Everything not a primitive type is passed by reference.
When i started learning function in C++ its all around pass by value and reference.
Is there something similar we have in javascript ?
If yes/not how it works in case of javascript?
Thanks all.
Other answers to this question are correct - all variables are passed by value in JavaScript, and sometimes that value points to an object.
When a programming language supports passing by reference, it's possible to change where the variable points from inside a function. This is never possible in JavaScript.

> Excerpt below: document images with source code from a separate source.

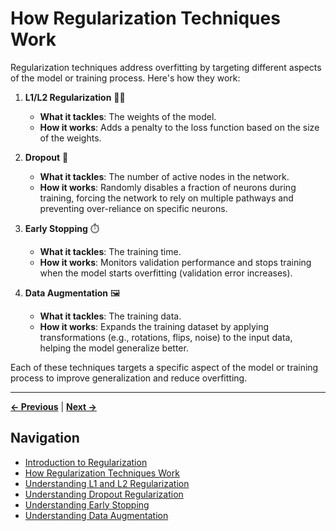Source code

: # How Regularization Techniques Work

Regularization techniques address overfitting by targeting different aspects of the model or training process. Here's how they work:

1. **L1/L2 Regularization** 🏋️‍♂️

   - **What it tackles**: The weights of the model.
   - **How it works**: Adds a penalty to the loss function based on the size of the weights.

2. **Dropout** 🔌

   - **What it tackles**: The number of active nodes in the network.
   - **How it works**: Randomly disables a fraction of neurons during training, forcing the network to rely on multiple pathways and preventing over-reliance on specific neurons.

3. **Early Stopping** ⏱️

   - **What it tackles**: The training time.
   - **How it works**: Monitors validation performance and stops training when the model starts overfitting (validation error increases).

4. **Data Augmentation** 🖼️
   - **What it tackles**: The training data.
   - **How it works**: Expands the training dataset by applying transformations (e.g., rotations, flips, noise) to the input data, helping the model generalize better.

Each of these techniques targets a specific aspect of the model or training process to improve generalization and reduce overfitting.

---

**[← Previous](README.md)** | **[Next →](LX.md)**

## Navigation

- [Introduction to Regularization](README.md)
- [How Regularization Techniques Work](problem_solution.md)
- [Understanding L1 and L2 Regularization](LX.md)
- [Understanding Dropout Regularization](dropout.md)
- [Understanding Early Stopping](earlystop.md)
- [Understanding Data Augmentation](data_augmentation.md)
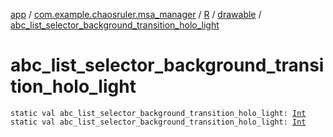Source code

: [app](../../../index.md) / [com.example.chaosruler.msa_manager](../../index.md) / [R](../index.md) / [drawable](index.md) / [abc_list_selector_background_transition_holo_light](.)

# abc_list_selector_background_transition_holo_light

`static val abc_list_selector_background_transition_holo_light: `[`Int`](https://kotlinlang.org/api/latest/jvm/stdlib/kotlin/-int/index.html)
`static val abc_list_selector_background_transition_holo_light: `[`Int`](https://kotlinlang.org/api/latest/jvm/stdlib/kotlin/-int/index.html)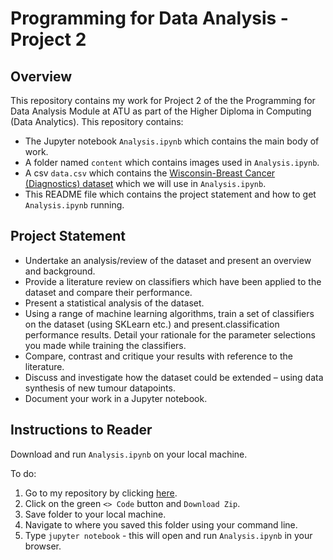 # Programming for Data Analysis - Project 2 #

## Overview ##
This repository contains my work for Project 2 of the the Programming for Data Analysis Module at ATU as part of the Higher Diploma in Computing (Data Analytics). This repository contains: 

- The Jupyter notebook `Analysis.ipynb` which contains the main body of work. 
- A folder named `content` which contains images used in `Analysis.ipynb`. 
- A csv `data.csv` which contains the <a href="https://archive.ics.uci.edu/ml/datasets/Breast+Cancer+Wisconsin+%28Diagnostic%29" target="_blank">Wisconsin-Breast Cancer (Diagnostics) dataset</a> which we will use in `Analysis.ipynb`. 
- This README file which contains the project statement and how to get `Analysis.ipynb` running.

## Project Statement ##  

- Undertake an analysis/review of the dataset and present an overview and background. 
- Provide a literature review on classifiers which have been applied to the dataset and compare their performance.
- Present a statistical analysis of the dataset. 
- Using a range of machine learning algorithms, train a set of classifiers on the dataset (using SKLearn etc.) and present.classification performance results. Detail your rationale for the parameter selections you made while training the classifiers.
- Compare, contrast and critique your results with reference to the literature. 
- Discuss and investigate how the dataset could be extended – using data synthesis of new tumour datapoints. 
- Document your work in a Jupyter notebook.

## Instructions to Reader ## 

Download and run `Analysis.ipynb` on your local machine. 

To do:
1. Go to my repository by clicking [here](https://github.com/ShaneOG2/ProgrammingForDAp2).
2. Click on the green `<> Code` button and `Download Zip`.
3. Save folder to your local machine. 
4. Navigate to where you saved this folder using your command line. 
5. Type `jupyter notebook` - this will open and run `Analysis.ipynb` in your browser.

For example, consider this code which attempts to reassign the passed variable to a new value:
function changeCaller( x ) {
x = "bar"; // Ha ha!
}
function testChangeCaller() {
var x = "foo";
changeCaller(x);
alert(x); // still "foo"
}
testChangeCaller();
Attempts to point variables at new objects fails in the same way the above example fails to reassign a primitive string:
function changeCaller( x ) {
x = new Object(); // no longer pointing to the same object
x.a = "bar";
}
function testChangeCaller() {
var x = new Object();
x.a = "foo";
changeCaller(x);
alert(x.a); // still "foo"
}
testChangeCaller();
The feature which leads people to believe they're dealing with a pass-by-reference scenario is when modifying objects. You can make changes to an object or array, because the local variable points to the same object:
function changeCaller( x ) {
x.a = "bar";
}
function testChangeCaller() {
var x = new Object();
x.a = "foo";
changeCaller(x);
alert(x.a); // now "bar", since changeCaller worked on the same object
}
testChangeCaller();
Hope this helps!
JavaScript is always pass by value, never pass by reference. A lot of people confuse this because of the way objects work.
There is no "pass by reference" for any variable in JavaScript (no, not even if an object is assigned to that variable). All variables and arguments are assigned by value. If the assigned value is an object, then the value of the new variable is a reference to that object, but assigning a new value/object to the new variable will not affect the original variable.
Some people term this behaviour passing "value by reference".
A comparison - PHP
$foo = "foo";
$bar = &$foo; // assign by reference
$bar = "bar";
echo $foo; // -> output: "bar"
JavaScript
foo = {"foo": true};
bar = foo; // assign value by reference
bar = {"bar": true};
alert(JSON.stringify(foo)); // -> output: '{"foo": true}
Regard the discussion, the considerations about "value" and "reference" are wrong on the exception of the Pointy comment.
Javascript like other reference laguages like c# or java, don't pass a referece to the variable itself to the method, but the reference of the object referenced by the variable.
What the people here is expecting, is passing a pointer to the variable which is referencing the object, pass by pointer is not the same as pass by reference, and sure is not the same as pass by value.
The behavior expected here is pass by pointer.
Pass by reference sends the reference to the object.
Pass by value copy the object stored in the variable and pass the copy
to the method.
The pass by value, pass by reference discussion is an evil meme. This evil meme crops up in Java discussions too.
It's simple: The bit pattern of the value is copied to the parameter. It doesn't matter if the bit pattern is an int or if it's the address of an object -- it's just copied, bit by bit, into the parameter. It couldn't be simpler. The run-time isn't doing something special for primitives versus references. It simply, and always, just makes a copy of the value.
The computer science term for this is "pass by value."
Pass by reference just isn't used in programming any more. In older languages, like Pascal, you could code a function to directly alter the value in the calling routine. So, for example, an int variable in the calling routine could be altered in the called function.
Primitive values are passed via value and objects are passed via reference.
Strings are immutable, so they are passed via reference although they are considered as primitive type.